#### [Work task]
Starting at the first line below, copy through to the last line exactly.

--------------------------------------------------

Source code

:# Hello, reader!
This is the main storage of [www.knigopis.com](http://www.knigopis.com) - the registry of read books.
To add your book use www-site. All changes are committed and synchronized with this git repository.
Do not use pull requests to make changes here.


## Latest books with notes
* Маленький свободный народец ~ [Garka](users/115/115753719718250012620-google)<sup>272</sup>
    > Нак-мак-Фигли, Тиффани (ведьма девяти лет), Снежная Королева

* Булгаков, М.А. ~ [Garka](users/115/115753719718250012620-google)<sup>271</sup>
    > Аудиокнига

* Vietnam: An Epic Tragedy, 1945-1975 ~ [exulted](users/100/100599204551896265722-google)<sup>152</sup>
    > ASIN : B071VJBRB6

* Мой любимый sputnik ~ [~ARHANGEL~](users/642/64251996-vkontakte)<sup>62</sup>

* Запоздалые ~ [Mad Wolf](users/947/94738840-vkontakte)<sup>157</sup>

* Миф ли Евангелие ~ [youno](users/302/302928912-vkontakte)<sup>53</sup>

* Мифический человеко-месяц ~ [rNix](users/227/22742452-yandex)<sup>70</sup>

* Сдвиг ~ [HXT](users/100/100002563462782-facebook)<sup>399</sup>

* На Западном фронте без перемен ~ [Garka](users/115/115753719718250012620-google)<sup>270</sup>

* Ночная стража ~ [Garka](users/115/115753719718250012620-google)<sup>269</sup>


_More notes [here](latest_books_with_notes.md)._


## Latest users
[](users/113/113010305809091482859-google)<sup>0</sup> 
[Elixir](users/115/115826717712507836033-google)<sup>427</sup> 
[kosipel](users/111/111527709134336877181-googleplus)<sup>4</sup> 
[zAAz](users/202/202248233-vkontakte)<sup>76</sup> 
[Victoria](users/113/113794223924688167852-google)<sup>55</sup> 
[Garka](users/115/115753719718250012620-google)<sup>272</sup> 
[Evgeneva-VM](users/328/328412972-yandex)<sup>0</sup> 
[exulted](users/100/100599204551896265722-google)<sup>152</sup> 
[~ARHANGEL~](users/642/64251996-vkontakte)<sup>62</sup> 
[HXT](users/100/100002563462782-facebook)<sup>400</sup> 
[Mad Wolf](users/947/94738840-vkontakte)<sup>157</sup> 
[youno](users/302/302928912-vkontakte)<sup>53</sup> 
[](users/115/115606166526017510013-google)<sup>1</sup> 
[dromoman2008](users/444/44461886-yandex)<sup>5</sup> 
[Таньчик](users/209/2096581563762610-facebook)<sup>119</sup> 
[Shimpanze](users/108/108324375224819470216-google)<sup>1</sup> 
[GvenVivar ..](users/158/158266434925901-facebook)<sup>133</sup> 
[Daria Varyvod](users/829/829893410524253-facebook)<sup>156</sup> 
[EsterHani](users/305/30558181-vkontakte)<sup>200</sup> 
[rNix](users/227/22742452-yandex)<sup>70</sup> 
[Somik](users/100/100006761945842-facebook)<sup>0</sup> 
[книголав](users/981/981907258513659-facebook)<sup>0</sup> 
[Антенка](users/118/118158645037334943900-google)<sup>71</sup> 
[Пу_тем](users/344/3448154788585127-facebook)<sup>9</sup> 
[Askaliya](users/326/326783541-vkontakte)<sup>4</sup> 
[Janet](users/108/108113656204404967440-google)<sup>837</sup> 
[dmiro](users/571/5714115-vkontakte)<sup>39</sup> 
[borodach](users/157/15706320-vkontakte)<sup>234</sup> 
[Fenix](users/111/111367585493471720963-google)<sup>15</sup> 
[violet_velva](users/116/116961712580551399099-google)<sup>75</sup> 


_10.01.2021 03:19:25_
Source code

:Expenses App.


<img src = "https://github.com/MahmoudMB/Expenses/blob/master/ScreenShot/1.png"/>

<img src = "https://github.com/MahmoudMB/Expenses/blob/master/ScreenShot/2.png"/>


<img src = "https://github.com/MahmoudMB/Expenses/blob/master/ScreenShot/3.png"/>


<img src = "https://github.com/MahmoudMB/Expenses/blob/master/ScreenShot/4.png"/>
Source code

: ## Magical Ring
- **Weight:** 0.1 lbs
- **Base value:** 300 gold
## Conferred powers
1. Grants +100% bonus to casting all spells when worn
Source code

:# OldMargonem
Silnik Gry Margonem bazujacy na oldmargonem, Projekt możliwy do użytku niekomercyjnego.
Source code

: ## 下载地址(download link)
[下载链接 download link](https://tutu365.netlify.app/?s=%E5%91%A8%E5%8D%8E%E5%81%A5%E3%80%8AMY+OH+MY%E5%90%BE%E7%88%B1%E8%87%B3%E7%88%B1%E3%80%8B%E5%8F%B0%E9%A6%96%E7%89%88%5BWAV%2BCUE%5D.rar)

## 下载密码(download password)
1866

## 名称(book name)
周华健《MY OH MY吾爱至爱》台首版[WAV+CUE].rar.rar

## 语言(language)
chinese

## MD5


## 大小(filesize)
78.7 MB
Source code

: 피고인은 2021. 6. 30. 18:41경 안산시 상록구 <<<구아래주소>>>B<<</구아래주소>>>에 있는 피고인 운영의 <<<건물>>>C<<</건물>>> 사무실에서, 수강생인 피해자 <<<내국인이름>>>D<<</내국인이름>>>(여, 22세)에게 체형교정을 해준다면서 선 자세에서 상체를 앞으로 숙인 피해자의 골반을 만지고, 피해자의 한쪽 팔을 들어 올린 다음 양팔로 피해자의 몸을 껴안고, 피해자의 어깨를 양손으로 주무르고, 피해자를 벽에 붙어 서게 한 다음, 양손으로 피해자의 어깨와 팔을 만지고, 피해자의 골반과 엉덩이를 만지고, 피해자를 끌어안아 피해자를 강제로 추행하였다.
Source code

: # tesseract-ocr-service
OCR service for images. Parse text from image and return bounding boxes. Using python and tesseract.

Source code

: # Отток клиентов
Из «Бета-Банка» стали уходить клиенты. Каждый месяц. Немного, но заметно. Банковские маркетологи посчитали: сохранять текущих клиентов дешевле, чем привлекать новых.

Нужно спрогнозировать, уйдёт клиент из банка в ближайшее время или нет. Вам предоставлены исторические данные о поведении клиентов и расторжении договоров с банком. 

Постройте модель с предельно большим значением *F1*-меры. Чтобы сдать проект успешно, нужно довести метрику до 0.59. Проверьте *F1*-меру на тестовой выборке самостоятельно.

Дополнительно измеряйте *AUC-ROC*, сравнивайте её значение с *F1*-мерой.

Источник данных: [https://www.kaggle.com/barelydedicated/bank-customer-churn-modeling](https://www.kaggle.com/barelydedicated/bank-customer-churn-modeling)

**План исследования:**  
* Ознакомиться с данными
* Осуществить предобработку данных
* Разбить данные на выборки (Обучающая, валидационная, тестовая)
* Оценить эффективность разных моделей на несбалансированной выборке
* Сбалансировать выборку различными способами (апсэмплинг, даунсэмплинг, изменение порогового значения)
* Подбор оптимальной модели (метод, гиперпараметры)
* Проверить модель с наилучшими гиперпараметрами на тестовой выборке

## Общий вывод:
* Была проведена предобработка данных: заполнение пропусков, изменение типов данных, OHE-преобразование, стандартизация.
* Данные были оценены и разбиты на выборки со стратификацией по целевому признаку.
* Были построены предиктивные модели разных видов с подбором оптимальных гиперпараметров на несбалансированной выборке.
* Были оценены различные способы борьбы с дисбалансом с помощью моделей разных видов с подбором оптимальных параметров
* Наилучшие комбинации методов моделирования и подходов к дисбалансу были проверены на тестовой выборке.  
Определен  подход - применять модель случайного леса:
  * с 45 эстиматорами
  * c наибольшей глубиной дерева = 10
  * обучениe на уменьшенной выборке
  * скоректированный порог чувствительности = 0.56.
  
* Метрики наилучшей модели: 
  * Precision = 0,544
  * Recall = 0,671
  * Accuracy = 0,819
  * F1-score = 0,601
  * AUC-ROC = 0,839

--------------------------------------------------

#### [Task solution]
Source code

:# Hello, reader!
This is the main storage of [www.knigopis.com](http://www.knigopis.com) - the registry of read books.
To add your book use www-site. All changes are committed and synchronized with this git repository.
Do not use pull requests to make changes here.


## Latest books with notes
* Маленький свободный народец ~ [Garka](users/115/115753719718250012620-google)<sup>272</sup>
    > Нак-мак-Фигли, Тиффани (ведьма девяти лет), Снежная Королева

* Булгаков, М.А. ~ [Garka](users/115/115753719718250012620-google)<sup>271</sup>
    > Аудиокнига

* Vietnam: An Epic Tragedy, 1945-1975 ~ [exulted](users/100/100599204551896265722-google)<sup>152</sup>
    > ASIN : B071VJBRB6

* Мой любимый sputnik ~ [~ARHANGEL~](users/642/64251996-vkontakte)<sup>62</sup>

* Запоздалые ~ [Mad Wolf](users/947/94738840-vkontakte)<sup>157</sup>

* Миф ли Евангелие ~ [youno](users/302/302928912-vkontakte)<sup>53</sup>

* Мифический человеко-месяц ~ [rNix](users/227/22742452-yandex)<sup>70</sup>

* Сдвиг ~ [HXT](users/100/100002563462782-facebook)<sup>399</sup>

* На Западном фронте без перемен ~ [Garka](users/115/115753719718250012620-google)<sup>270</sup>

* Ночная стража ~ [Garka](users/115/115753719718250012620-google)<sup>269</sup>


_More notes [here](latest_books_with_notes.md)._


## Latest users
[](users/113/113010305809091482859-google)<sup>0</sup> 
[Elixir](users/115/115826717712507836033-google)<sup>427</sup> 
[kosipel](users/111/111527709134336877181-googleplus)<sup>4</sup> 
[zAAz](users/202/202248233-vkontakte)<sup>76</sup> 
[Victoria](users/113/113794223924688167852-google)<sup>55</sup> 
[Garka](users/115/115753719718250012620-google)<sup>272</sup> 
[Evgeneva-VM](users/328/328412972-yandex)<sup>0</sup> 
[exulted](users/100/100599204551896265722-google)<sup>152</sup> 
[~ARHANGEL~](users/642/64251996-vkontakte)<sup>62</sup> 
[HXT](users/100/100002563462782-facebook)<sup>400</sup> 
[Mad Wolf](users/947/94738840-vkontakte)<sup>157</sup> 
[youno](users/302/302928912-vkontakte)<sup>53</sup> 
[](users/115/115606166526017510013-google)<sup>1</sup> 
[dromoman2008](users/444/44461886-yandex)<sup>5</sup> 
[Таньчик](users/209/2096581563762610-facebook)<sup>119</sup> 
[Shimpanze](users/108/108324375224819470216-google)<sup>1</sup> 
[GvenVivar ..](users/158/158266434925901-facebook)<sup>133</sup> 
[Daria Varyvod](users/829/829893410524253-facebook)<sup>156</sup> 
[EsterHani](users/305/30558181-vkontakte)<sup>200</sup> 
[rNix](users/227/22742452-yandex)<sup>70</sup> 
[Somik](users/100/100006761945842-facebook)<sup>0</sup> 
[книголав](users/981/981907258513659-facebook)<sup>0</sup> 
[Антенка](users/118/118158645037334943900-google)<sup>71</sup> 
[Пу_тем](users/344/3448154788585127-facebook)<sup>9</sup> 
[Askaliya](users/326/326783541-vkontakte)<sup>4</sup> 
[Janet](users/108/108113656204404967440-google)<sup>837</sup> 
[dmiro](users/571/5714115-vkontakte)<sup>39</sup> 
[borodach](users/157/15706320-vkontakte)<sup>234</sup> 
[Fenix](users/111/111367585493471720963-google)<sup>15</sup> 
[violet_velva](users/116/116961712580551399099-google)<sup>75</sup> 


_10.01.2021 03:19:25_
Source code

:Expenses App.


<img src = "https://github.com/MahmoudMB/Expenses/blob/master/ScreenShot/1.png"/>

<img src = "https://github.com/MahmoudMB/Expenses/blob/master/ScreenShot/2.png"/>


<img src = "https://github.com/MahmoudMB/Expenses/blob/master/ScreenShot/3.png"/>


<img src = "https://github.com/MahmoudMB/Expenses/blob/master/ScreenShot/4.png"/>
Source code

: ## Magical Ring
- **Weight:** 0.1 lbs
- **Base value:** 300 gold
## Conferred powers
1. Grants +100% bonus to casting all spells when worn
Source code

:# OldMargonem
Silnik Gry Margonem bazujacy na oldmargonem, Projekt możliwy do użytku niekomercyjnego.
Source code

: ## 下载地址(download link)
[下载链接 download link](https://tutu365.netlify.app/?s=%E5%91%A8%E5%8D%8E%E5%81%A5%E3%80%8AMY+OH+MY%E5%90%BE%E7%88%B1%E8%87%B3%E7%88%B1%E3%80%8B%E5%8F%B0%E9%A6%96%E7%89%88%5BWAV%2BCUE%5D.rar)

## 下载密码(download password)
1866

## 名称(book name)
周华健《MY OH MY吾爱至爱》台首版[WAV+CUE].rar.rar

## 语言(language)
chinese

## MD5


## 大小(filesize)
78.7 MB
Source code

: 피고인은 2021. 6. 30. 18:41경 안산시 상록구 <<<구아래주소>>>B<<</구아래주소>>>에 있는 피고인 운영의 <<<건물>>>C<<</건물>>> 사무실에서, 수강생인 피해자 <<<내국인이름>>>D<<</내국인이름>>>(여, 22세)에게 체형교정을 해준다면서 선 자세에서 상체를 앞으로 숙인 피해자의 골반을 만지고, 피해자의 한쪽 팔을 들어 올린 다음 양팔로 피해자의 몸을 껴안고, 피해자의 어깨를 양손으로 주무르고, 피해자를 벽에 붙어 서게 한 다음, 양손으로 피해자의 어깨와 팔을 만지고, 피해자의 골반과 엉덩이를 만지고, 피해자를 끌어안아 피해자를 강제로 추행하였다.
Source code

: # tesseract-ocr-service
OCR service for images. Parse text from image and return bounding boxes. Using python and tesseract.

Source code

: # Отток клиентов
Из «Бета-Банка» стали уходить клиенты. Каждый месяц. Немного, но заметно. Банковские маркетологи посчитали: сохранять текущих клиентов дешевле, чем привлекать новых.

Нужно спрогнозировать, уйдёт клиент из банка в ближайшее время или нет. Вам предоставлены исторические данные о поведении клиентов и расторжении договоров с банком. 

Постройте модель с предельно большим значением *F1*-меры. Чтобы сдать проект успешно, нужно довести метрику до 0.59. Проверьте *F1*-меру на тестовой выборке самостоятельно.

Дополнительно измеряйте *AUC-ROC*, сравнивайте её значение с *F1*-мерой.

Источник данных: [https://www.kaggle.com/barelydedicated/bank-customer-churn-modeling](https://www.kaggle.com/barelydedicated/bank-customer-churn-modeling)

**План исследования:**  
* Ознакомиться с данными
* Осуществить предобработку данных
* Разбить данные на выборки (Обучающая, валидационная, тестовая)
* Оценить эффективность разных моделей на несбалансированной выборке
* Сбалансировать выборку различными способами (апсэмплинг, даунсэмплинг, изменение порогового значения)
* Подбор оптимальной модели (метод, гиперпараметры)
* Проверить модель с наилучшими гиперпараметрами на тестовой выборке

## Общий вывод:
* Была проведена предобработка данных: заполнение пропусков, изменение типов данных, OHE-преобразование, стандартизация.
* Данные были оценены и разбиты на выборки со стратификацией по целевому признаку.
* Были построены предиктивные модели разных видов с подбором оптимальных гиперпараметров на несбалансированной выборке.
* Были оценены различные способы борьбы с дисбалансом с помощью моделей разных видов с подбором оптимальных параметров
* Наилучшие комбинации методов моделирования и подходов к дисбалансу были проверены на тестовой выборке.  
Определен  подход - применять модель случайного леса:
  * с 45 эстиматорами
  * c наибольшей глубиной дерева = 10
  * обучениe на уменьшенной выборке
  * скоректированный порог чувствительности = 0.56.
  
* Метрики наилучшей модели: 
  * Precision = 0,544
  * Recall = 0,671
  * Accuracy = 0,819
  * F1-score = 0,601
  * AUC-ROC = 0,839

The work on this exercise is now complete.